North American markets edge lower as investors account for hawkish U.S. Fed
North American stock markets were down slightly Monday as investors continued to adjust to the idea that inflation — as well as the efforts by central banks to curb it — is not going to go away anytime soon.
"I think the old adage, 'don't fight the Fed' is back in play," said Mona Mahajan, investment strategist at Edward Jones. "I think markets are facing at least four more rate hikes, and that puts a little bit of pressure especially on the growth and higher valuation parts of the market.”
The S&P/TSX composite index was down 37.17 points at 19,836.12.
In New York, the Dow Jones industrial average was down 184.41 points at 32,098.99. The S&P 500 index was down 27.05 points at 4,030.61, while the Nasdaq composite was down 124.04 points at 12,017.67.
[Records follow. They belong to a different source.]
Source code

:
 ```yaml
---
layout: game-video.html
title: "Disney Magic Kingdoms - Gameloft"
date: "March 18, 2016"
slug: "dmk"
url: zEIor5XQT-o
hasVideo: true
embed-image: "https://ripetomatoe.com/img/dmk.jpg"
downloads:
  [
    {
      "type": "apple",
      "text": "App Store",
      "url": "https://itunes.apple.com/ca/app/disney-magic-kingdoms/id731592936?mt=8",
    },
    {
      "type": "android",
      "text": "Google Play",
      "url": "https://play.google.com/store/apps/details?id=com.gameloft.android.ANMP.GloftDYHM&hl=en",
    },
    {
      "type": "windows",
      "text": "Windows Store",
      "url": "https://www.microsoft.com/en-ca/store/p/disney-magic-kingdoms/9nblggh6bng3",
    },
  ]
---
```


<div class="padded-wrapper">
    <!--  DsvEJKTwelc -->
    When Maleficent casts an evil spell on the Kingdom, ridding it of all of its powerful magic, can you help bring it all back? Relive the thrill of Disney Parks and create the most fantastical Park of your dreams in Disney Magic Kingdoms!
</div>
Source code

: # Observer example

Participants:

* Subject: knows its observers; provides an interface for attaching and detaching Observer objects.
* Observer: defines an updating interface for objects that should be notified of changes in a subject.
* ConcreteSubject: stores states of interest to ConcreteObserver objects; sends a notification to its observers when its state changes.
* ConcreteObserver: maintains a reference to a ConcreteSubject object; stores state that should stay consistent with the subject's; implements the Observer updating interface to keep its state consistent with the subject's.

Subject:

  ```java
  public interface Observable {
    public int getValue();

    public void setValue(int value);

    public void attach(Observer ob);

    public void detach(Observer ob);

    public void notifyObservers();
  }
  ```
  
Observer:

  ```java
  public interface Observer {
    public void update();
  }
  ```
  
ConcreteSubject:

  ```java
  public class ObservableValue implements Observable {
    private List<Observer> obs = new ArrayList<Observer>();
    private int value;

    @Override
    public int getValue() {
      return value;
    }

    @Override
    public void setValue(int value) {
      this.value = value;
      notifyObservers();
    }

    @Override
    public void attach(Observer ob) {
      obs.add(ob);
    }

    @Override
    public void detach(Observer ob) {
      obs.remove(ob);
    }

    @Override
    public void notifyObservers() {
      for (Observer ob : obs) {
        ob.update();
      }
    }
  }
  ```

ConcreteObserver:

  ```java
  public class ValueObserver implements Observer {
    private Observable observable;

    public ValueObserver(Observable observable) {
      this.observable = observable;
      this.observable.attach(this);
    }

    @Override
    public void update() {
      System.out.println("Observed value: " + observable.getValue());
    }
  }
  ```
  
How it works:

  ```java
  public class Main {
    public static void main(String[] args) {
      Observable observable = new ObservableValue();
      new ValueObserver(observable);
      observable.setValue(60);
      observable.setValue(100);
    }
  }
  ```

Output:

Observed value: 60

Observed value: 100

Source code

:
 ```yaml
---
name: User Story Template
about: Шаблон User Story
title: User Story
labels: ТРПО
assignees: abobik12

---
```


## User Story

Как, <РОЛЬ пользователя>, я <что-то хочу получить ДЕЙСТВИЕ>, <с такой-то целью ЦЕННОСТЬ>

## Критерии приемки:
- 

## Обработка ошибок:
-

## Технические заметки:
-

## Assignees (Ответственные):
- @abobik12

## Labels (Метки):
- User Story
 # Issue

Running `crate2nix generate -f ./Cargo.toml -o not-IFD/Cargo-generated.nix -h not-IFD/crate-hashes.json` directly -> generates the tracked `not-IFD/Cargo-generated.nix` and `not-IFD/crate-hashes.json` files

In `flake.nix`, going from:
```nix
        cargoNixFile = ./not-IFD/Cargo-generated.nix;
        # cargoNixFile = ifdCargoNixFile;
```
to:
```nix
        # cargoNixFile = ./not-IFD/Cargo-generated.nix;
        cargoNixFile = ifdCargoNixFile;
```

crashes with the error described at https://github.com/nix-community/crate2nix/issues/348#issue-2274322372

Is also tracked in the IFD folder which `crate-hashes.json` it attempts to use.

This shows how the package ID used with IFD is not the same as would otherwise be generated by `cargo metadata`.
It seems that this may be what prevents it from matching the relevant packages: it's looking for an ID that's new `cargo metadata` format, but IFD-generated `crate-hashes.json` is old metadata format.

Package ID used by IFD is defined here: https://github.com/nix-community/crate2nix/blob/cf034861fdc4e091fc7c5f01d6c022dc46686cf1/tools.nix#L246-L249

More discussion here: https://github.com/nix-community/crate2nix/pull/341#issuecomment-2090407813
Still, markets were far calmer Monday than they had been the previous Friday, when a surprisingly hawkish speech by U.S. Federal Reserve Chair Jerome Powell sent markets tumbling. Investors had hoped Powell would use his remarks Friday at an annual economic summit in Jackson Hole, Wyo. to signal the Fed’s willingness to begin easing its interest rate hiking cycle — perhaps even reversing some of its already instituted hikes as early as 2023. (The Fed’s last two hikes have been by three-quarters of a percentage point.)
Instead, Powell made it clear that interest rates will need to continue to rise and will stay high for longer than many investors had hoped.
"What was interesting on Friday in terms of market reaction was that we saw markets not only price in potentially a 75-basis-point hike in September, but they also priced out the possibility of a Fed rate cut in mid-2023," Mahajan said.
That's significant, she added, because the six-week rally in equities markets that occurred in July and August was due in large part to a prevailing sentiment that the U.S. central bank could begin cutting rates as early as next year.
"I think Jerome Powell's message (on Friday) was clear — we are nowhere near a Fed pivot," Mahajan said.
Bond yields continued to move up Monday, and the yield curve remains inverted — an economic warning sign of possible recession ahead, Mahajan pointed out. September and October are typically volatile months for stock markets anyway, she added, another factor that points to rocky times ahead.
Still, Mahajan said she doesn't believe markets are heading back to the bear market lows of June, when recessionary fears were rampant. Inflation data from both Canada and the U.S. for the month of July indicated that inflation, while still high, is beginning to ease off. If those numbers continue to move in the right direction, Mahajan said, markets should be able to look forward to at least a pause in the rate-hike cycle by the end of 2022.
The price of gold, which investors typically purchase as a hedge against inflation, dropped Monday — another indication that markets believe peak inflation has already happened.
“The near term is challenging, but perhaps as we head towards year-end there’s light at the end of the tunnel," she said.
On the TSX, the best-performing sector Monday was the energy sector, which rode an increase in crude oil prices to gain 1.70 per cent on the day.
Hardest hit was the capped materials index, which was down 1.33 per cent. The materials sector is home to Canada's mining sector, including gold stocks like Centerra Gold Inc. and Barrick Gold Corp which were dragged down 1.70 per cent and 1.04 per cent respectively as gold futures fell.
The Canadian dollar traded for 76.87 cents US compared with 76.99 cents US on Friday.
The October crude contract was up US$3.95 at US$97.01 per barrel and the October natural gas contract was up seven cents at US$9.34 per mmBTU.
The December gold contract was down ten cents at US$1,749.70 an ounce and the December copper contract was down nine cents at US$3.61 a pound.